Jul 31, 2024 11:47 PM
The Unwomanly Face of War is not a linear narrative, it is a selection of first-hand accounts by women in the Soviet Union during the German invasion in 1941, all gathered by the Soviet/Russian journalist Svetlana Aleksyvich.
You could read it as tragedy porn if you were a very dull person, but it's really a window into an entire world and era. I wrote a bunch of tedious background and framing but you could get that from anyone. Who fucking cares.
There are hundreds of stories and unforgettable scenes casually jotted down, just off the top of my head I can recall these, possibly imperfectly:
A female sniper now in her 70s is nervous about speaking to the journalist because she is afraid her real memories might contradict the official narrative of the war.
A teenage girl acting as a partisan leading the younger children of the village whose parents have all been killed takes some young german soldiers prisoner, ends up encircled, and executes the POWs one by one, secretly, so as not to upset the kids who have bonded with the german prisoners already.
A critical note from a soviet censor in the 1980s chastising the author for wanting to publish an account: "If people read this, no one would ever be willing to go to war!"
Partisans beat the mayor of a village and his son to death with steel rods for not resisting the germans
The germans burn entire villages alive, over and over
Groups of people who get to know each other over weeks and months are killed by the dozens in a few minutes or a few seconds
A kindly old soviet senior officer brings a hairdresser to his front line female radio operators before a major offensive so they can look and feel their best before going into battle
The feeling of being a cook in a field kitchen with an absurd amount of leftovers having made a dinner prepared before battle for the 100 men that were there for breakfast, only 7 come back alive for dinner.
A female partisan war hero going home to her village after years of fighting and winning several combat awards.

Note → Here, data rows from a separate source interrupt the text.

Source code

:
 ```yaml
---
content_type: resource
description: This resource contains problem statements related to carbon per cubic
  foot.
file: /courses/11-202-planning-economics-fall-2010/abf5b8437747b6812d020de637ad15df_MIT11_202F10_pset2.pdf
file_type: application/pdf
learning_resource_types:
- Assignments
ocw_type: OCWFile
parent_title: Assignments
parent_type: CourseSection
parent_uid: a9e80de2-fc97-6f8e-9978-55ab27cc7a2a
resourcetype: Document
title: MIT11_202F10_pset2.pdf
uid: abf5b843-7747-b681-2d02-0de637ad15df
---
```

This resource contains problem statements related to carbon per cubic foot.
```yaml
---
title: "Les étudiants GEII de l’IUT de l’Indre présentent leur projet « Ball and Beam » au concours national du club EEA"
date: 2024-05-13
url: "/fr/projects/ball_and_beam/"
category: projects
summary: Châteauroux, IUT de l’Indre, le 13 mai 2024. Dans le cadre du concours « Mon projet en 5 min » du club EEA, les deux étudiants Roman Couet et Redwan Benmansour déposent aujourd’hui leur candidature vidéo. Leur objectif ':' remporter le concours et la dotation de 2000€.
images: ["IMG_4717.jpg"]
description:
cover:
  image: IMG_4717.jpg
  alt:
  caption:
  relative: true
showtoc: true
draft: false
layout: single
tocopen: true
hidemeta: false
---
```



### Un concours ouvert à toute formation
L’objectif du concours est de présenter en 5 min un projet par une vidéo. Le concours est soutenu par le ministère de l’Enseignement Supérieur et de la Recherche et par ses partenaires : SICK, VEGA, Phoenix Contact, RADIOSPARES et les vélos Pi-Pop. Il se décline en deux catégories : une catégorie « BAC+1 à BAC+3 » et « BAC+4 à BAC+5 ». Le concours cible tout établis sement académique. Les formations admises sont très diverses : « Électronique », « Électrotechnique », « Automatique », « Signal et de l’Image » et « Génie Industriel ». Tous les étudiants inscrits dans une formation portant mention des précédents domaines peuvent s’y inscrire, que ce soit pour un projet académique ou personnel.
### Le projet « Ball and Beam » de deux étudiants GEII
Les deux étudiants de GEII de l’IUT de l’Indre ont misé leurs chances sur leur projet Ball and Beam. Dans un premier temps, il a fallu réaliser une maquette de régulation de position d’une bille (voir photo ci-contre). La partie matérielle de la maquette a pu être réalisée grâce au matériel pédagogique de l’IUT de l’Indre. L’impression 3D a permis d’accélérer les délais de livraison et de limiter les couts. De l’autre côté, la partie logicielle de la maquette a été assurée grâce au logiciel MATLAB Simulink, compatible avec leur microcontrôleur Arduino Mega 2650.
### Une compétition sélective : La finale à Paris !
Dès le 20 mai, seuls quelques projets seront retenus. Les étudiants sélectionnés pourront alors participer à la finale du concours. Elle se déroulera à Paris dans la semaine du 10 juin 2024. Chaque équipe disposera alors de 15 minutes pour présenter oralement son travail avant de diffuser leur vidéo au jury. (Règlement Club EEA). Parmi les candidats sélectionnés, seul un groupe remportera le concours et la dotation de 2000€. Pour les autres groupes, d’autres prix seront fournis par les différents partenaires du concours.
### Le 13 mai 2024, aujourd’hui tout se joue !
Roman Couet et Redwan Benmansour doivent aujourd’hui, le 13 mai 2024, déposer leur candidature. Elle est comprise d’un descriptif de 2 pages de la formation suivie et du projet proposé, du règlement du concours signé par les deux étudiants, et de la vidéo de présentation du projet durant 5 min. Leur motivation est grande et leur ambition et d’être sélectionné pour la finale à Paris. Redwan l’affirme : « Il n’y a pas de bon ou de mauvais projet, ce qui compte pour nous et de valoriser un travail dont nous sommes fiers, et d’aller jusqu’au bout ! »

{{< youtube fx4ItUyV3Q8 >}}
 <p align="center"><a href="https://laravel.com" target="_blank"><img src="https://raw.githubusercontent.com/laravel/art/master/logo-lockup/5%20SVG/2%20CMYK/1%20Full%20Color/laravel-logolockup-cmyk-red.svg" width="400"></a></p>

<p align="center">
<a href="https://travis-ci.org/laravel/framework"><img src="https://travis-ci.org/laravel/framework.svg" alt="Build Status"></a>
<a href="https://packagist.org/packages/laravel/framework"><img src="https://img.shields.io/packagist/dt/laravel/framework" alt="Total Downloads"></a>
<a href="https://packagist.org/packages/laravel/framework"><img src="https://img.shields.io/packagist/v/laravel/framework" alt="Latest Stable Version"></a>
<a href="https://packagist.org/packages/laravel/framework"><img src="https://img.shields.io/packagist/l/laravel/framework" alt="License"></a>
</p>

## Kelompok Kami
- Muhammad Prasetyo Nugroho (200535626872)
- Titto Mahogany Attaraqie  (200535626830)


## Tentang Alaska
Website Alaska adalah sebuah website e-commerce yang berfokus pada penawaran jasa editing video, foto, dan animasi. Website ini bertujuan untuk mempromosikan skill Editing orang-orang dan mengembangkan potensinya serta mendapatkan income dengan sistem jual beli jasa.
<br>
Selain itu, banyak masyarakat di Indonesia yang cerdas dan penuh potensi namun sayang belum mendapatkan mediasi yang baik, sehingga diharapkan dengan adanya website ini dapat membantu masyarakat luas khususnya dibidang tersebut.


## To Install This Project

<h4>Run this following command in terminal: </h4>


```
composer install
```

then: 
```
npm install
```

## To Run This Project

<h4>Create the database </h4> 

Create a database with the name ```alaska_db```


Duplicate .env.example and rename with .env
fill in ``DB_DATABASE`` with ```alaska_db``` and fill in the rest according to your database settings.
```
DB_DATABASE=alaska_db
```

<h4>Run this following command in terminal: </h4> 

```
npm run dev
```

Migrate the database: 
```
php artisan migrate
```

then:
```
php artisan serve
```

Her reception is oddly cool, and after a few days her own mother packs her a bindle and tells her to leave the village forever. Why? Because she fought and slept alongside men and so everyone thinks she's a whore, her mother tells her she has brought shame on the family and is afraid no one will want to marry her younger sisters unless she leaves.
A young petite nurse carrying amputated legs, hundreds of them every day, the legs are too heavy for her to carry comfortably, she has to cradle the bleeding severed legs like they're a baby to haul them over to the trash. Soon she is covered in blood head to toe and wounded men recoil in fright at the sight of her.
Svetlana asking women to remember their stories and writing them down has made her everyone's enemy: in Russia, she is guilty of muddying the heroic myths. Outside of Russia, she is guilty of making it impossible to defend any part of the invading countries, any part of the invading armies, any part of the society and worldview that sanctioned and supported what was being advocated out in the open, and anyone who is willing to plow under the enormous and incredible history for short term gain. Dehumanization is the core political principle of the new era, and anyone who tells the truth about what it looks like will eventually be considered a traitor by all.
This is a gruesome and unflinching book, but it is filled with thousands and thousands of images, settings, stories, identities, emotions and events. And it happened, and it was remembered, and these memories are being attacked from all sides, are in danger of vanishing under the demands of political expedience and a nihilistic, instrumental attitude towards the past.
You can get a great deal from this book if your happiness does not depend on ignorance.
1 Comments
1 year ago
Nice review. I’ve only read one of hers, about the experience of the collapse of communism, but it was every bit as good as you make this sound. Alexievich is one of the most deserving recent Nobel winners I think, in the sense that her work is “important” as well as being great art.